■ **Extracted data entries**
--- START ---

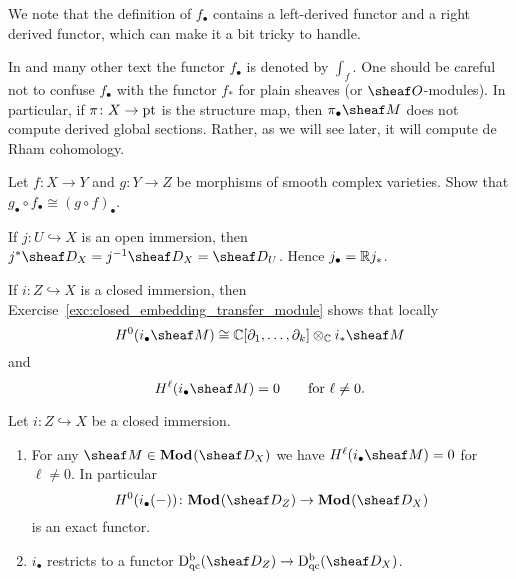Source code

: \documentclass[number-in-sections,a4paper]{notes}
\begin{document}
We note that the definition of $f_\bullet$ contains a left-derived functor and a right derived functor, which can make it a bit tricky to handle.

\begin{Remark}
    In \cite{HottaTakeuchiTanisaki:2008:DModulesPerverseSheavesRepresentationTheory} and many other text the functor $f_\bullet$ is denoted by $\int_f$.
    One should be careful not to confuse $f_\bullet$ with the functor $f_*$ for plain sheaves (or $\sO$-modules).
    In particular, if $\pi\colon X \to \mathrm{pt}$ is the structure map, then $\pi_\bullet\sheaf M$ does not compute derived global sections.
    Rather, as we will see later, it will compute de Rham cohomology.
\end{Remark}

\begin{Exercise}
    Let $f\colon X \to Y$ and $g\colon Y \to Z$ be morphisms of smooth complex varieties.
    Show that $g_\bullet \circ f_\bullet \cong (g \circ f)_\bullet$.
\end{Exercise}


\begin{Example}
    If $j\colon U \hookrightarrow X$ is an open immersion, then $j^*\sD_X = j^{-1}\sD_X = \sD_U$.
    Hence $j_\bullet = {\mathbb{R}} j_*$.
\end{Example}

\begin{Example}
    If $i\colon Z \hookrightarrow X$ is a closed immersion, then Exercise~\ref{exc:closed_embedding_transfer_module} shows that locally
    \[
        H^0(i_\bullet \sheaf M) \cong \CC[\partial_1,\dotsc,\partial_k] \otimes_\CC i_*\sheaf M
    \]
    and
    \[
        H^\ell(i_\bullet \sheaf M) = 0 \qquad \text{for } \ell \ne 0.
    \]
\end{Example}

\begin{Corollary}
    Let $i\colon Z \hookrightarrow X$ be a closed immersion.
    \begin{enumerate}
        \item For any $\sheaf M \in \catDMod{X}$ we have $H^\ell(i_\bullet \sheaf M) = 0$ for $\ell \ne 0$.
            In particular 
            \[
                H^0(i_\bullet (-))\colon \catDMod{Z} \to \catDMod{X}
            \]
            is an exact functor.
        \item $i_\bullet$ restricts to a functor $\catDbDModqc{Z} \to \catDbDModqc{X}$.
    \end{enumerate}
\end{Corollary}
\end{document}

--- END ---

Reproduce each line above that contains "immersion".

■ **Written response**
    If $j\colon U \hookrightarrow X$ is an open immersion, then $j^*\sD_X = j^{-1}\sD_X = \sD_U$.
    If $i\colon Z \hookrightarrow X$ is a closed immersion, then Exercise~\ref{exc:closed_embedding_transfer_module} shows that locally
    Let $i\colon Z \hookrightarrow X$ be a closed immersion.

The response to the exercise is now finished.